## [Prompt]
Show all lines from the data that include the word "technologies".
Top of Information provided
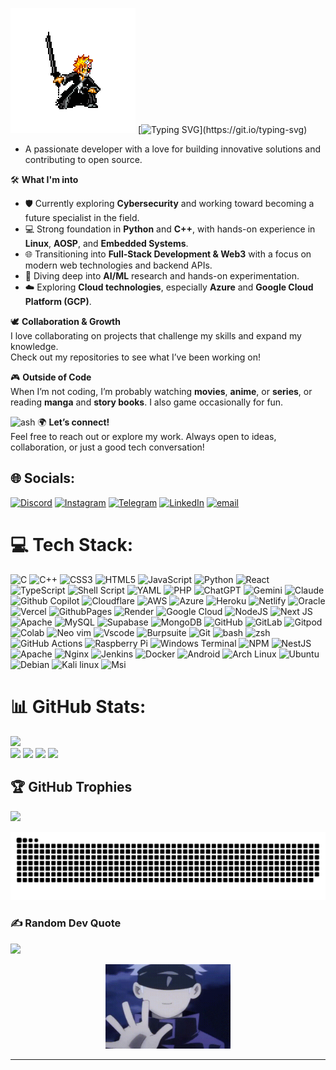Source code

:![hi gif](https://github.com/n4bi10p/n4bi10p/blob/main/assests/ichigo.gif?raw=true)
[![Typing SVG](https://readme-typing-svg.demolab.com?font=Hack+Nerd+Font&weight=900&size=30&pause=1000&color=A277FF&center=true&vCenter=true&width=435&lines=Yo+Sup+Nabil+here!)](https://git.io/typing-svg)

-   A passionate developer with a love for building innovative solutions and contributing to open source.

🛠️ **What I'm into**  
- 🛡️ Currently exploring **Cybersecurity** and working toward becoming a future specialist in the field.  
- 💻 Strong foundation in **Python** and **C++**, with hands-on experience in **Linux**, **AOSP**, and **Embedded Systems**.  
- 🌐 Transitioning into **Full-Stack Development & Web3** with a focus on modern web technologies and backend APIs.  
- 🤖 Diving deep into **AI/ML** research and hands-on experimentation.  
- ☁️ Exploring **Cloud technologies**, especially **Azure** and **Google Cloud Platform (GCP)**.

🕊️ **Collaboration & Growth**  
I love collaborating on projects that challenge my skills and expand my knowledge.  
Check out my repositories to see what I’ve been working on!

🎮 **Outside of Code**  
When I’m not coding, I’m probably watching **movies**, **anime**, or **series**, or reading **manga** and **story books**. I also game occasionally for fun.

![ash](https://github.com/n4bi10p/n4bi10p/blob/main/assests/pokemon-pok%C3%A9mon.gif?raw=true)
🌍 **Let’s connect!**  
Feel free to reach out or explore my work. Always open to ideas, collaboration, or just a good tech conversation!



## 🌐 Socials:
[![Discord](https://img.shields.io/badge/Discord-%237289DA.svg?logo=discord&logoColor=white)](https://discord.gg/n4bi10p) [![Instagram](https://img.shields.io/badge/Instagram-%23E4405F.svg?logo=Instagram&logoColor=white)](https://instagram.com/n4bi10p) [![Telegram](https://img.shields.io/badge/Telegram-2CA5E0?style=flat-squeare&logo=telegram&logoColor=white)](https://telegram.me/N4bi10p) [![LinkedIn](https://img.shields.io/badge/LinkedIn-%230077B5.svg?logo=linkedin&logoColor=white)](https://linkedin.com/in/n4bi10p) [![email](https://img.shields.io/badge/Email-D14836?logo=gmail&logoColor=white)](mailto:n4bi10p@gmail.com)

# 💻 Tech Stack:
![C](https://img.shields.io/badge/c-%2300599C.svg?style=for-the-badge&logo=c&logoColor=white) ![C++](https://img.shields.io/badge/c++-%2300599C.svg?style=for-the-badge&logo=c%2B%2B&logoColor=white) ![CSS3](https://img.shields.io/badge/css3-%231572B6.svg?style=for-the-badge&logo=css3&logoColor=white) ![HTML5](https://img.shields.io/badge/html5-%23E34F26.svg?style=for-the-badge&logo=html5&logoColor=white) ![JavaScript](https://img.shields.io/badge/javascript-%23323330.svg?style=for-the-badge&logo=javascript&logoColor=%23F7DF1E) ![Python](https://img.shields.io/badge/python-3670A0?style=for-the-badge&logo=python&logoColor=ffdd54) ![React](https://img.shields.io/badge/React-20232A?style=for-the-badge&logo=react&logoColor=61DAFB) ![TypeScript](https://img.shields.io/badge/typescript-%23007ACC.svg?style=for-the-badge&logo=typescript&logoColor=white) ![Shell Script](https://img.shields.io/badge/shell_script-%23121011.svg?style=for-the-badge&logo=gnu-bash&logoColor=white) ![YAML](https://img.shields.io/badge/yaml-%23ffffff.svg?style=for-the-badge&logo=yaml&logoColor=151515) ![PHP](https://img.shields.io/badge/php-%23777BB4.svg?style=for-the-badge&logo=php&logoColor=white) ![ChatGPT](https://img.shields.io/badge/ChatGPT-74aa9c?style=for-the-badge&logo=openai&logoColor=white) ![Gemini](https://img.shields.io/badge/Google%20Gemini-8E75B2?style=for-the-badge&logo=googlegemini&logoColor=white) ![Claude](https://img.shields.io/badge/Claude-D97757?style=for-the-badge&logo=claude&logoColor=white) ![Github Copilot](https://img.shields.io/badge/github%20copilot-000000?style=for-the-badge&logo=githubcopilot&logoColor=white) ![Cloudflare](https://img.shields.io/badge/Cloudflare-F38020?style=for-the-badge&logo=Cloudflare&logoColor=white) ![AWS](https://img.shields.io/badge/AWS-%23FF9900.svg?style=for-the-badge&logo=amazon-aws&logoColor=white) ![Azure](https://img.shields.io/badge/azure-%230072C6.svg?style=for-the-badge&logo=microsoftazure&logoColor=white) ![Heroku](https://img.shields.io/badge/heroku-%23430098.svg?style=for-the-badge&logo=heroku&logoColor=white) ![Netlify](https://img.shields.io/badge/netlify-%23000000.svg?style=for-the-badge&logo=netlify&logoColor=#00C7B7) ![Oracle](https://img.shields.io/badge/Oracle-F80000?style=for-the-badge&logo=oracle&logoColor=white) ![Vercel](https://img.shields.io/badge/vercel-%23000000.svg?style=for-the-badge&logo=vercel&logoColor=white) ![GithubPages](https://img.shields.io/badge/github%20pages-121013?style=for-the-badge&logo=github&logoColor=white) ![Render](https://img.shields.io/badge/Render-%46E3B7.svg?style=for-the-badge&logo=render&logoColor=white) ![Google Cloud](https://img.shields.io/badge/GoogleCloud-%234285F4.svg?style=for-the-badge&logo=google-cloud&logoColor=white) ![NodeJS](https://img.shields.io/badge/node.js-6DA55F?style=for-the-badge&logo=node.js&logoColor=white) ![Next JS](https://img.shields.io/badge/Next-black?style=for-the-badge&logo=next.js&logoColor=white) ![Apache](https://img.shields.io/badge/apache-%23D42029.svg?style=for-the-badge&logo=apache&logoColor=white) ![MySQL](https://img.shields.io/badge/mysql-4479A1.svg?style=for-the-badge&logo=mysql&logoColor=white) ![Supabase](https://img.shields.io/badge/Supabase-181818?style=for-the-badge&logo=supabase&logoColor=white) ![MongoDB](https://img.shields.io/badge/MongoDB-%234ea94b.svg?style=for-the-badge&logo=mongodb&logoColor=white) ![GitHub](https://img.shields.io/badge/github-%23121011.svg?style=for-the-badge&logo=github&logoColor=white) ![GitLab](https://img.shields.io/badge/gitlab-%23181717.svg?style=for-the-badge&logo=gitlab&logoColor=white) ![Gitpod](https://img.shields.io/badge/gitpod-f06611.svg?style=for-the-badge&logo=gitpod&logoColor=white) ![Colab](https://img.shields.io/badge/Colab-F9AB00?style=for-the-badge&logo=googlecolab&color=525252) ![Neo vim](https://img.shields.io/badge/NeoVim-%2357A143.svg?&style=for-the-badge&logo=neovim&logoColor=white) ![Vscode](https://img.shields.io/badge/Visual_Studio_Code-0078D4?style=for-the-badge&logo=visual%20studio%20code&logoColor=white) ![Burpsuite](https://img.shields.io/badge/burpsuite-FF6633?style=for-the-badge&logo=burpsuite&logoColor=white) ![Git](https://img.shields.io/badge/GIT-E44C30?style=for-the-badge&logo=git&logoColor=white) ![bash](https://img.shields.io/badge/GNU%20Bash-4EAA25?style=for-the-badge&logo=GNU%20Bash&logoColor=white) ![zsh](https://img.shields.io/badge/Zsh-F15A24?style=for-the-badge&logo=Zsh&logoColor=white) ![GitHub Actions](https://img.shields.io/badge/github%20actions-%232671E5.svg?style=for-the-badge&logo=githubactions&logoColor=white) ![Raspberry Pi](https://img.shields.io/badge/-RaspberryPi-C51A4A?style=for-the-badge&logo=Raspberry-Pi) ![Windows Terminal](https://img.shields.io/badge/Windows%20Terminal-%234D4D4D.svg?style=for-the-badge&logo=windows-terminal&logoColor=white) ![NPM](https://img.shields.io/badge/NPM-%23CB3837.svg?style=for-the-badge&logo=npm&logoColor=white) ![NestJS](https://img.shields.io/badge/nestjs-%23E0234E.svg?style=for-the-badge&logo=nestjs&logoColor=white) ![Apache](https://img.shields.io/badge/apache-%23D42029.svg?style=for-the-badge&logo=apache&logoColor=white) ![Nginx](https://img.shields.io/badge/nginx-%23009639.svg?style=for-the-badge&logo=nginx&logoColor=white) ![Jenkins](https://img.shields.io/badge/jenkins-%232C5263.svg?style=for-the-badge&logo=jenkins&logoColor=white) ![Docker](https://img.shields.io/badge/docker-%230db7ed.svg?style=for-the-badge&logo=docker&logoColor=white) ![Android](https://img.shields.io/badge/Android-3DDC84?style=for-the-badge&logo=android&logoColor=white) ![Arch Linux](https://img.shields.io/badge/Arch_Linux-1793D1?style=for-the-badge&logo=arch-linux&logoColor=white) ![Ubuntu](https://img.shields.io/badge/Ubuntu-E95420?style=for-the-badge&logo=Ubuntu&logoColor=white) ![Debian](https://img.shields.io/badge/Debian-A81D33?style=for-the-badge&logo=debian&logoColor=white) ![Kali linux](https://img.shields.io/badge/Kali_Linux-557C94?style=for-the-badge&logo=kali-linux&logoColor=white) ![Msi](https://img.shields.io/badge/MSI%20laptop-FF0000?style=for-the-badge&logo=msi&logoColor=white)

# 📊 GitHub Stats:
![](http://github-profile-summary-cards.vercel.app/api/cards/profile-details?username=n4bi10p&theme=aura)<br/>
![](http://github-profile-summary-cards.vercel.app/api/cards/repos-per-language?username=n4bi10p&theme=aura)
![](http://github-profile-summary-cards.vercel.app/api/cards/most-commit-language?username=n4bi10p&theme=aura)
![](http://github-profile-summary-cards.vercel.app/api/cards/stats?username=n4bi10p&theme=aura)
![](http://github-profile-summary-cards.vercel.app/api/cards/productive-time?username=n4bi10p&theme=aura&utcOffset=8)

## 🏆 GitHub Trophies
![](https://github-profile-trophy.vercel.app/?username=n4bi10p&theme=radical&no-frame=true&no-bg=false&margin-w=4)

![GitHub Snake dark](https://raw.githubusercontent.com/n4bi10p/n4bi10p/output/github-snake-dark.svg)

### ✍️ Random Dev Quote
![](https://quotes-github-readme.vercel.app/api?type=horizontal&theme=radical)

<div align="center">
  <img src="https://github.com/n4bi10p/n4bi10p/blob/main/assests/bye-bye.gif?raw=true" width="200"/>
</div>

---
Bottom of Information provided
Top of Information provided
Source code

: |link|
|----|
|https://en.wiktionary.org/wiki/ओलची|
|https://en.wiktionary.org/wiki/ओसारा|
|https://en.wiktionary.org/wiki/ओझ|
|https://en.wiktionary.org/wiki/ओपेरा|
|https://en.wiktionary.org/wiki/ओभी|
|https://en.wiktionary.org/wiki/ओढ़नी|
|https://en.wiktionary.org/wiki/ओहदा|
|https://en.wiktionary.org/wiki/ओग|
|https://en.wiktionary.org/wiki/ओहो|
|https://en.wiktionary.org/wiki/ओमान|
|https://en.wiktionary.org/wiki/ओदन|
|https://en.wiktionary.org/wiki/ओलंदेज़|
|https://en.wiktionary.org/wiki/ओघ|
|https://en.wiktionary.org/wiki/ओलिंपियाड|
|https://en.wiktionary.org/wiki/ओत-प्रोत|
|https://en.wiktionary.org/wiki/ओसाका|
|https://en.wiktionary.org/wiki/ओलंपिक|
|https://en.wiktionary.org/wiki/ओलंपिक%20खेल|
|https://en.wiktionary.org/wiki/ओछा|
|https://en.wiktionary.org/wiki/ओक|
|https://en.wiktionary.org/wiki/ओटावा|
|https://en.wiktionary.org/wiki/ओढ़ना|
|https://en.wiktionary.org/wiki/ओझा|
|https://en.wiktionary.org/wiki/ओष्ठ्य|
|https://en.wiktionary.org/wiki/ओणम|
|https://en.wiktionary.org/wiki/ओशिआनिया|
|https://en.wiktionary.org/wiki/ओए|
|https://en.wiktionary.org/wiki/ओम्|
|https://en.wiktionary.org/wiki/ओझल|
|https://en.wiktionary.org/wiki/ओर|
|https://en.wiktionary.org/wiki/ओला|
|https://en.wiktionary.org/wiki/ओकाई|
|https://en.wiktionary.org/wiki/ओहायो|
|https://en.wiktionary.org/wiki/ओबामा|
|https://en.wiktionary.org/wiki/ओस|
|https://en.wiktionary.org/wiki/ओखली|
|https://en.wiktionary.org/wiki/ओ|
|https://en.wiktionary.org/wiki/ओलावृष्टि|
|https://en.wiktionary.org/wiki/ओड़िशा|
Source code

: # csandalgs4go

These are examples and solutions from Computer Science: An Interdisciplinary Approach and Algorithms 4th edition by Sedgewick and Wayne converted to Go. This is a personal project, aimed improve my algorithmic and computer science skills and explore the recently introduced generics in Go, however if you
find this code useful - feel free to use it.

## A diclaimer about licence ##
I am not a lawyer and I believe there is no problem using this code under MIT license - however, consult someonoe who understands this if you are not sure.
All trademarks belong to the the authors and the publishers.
Bottom of Information provided
## [Response to the exercise]
- 🌐 Transitioning into **Full-Stack Development & Web3** with a focus on modern web technologies and backend APIs.  
- ☁️ Exploring **Cloud technologies**, especially **Azure** and **Google Cloud Platform (GCP)**.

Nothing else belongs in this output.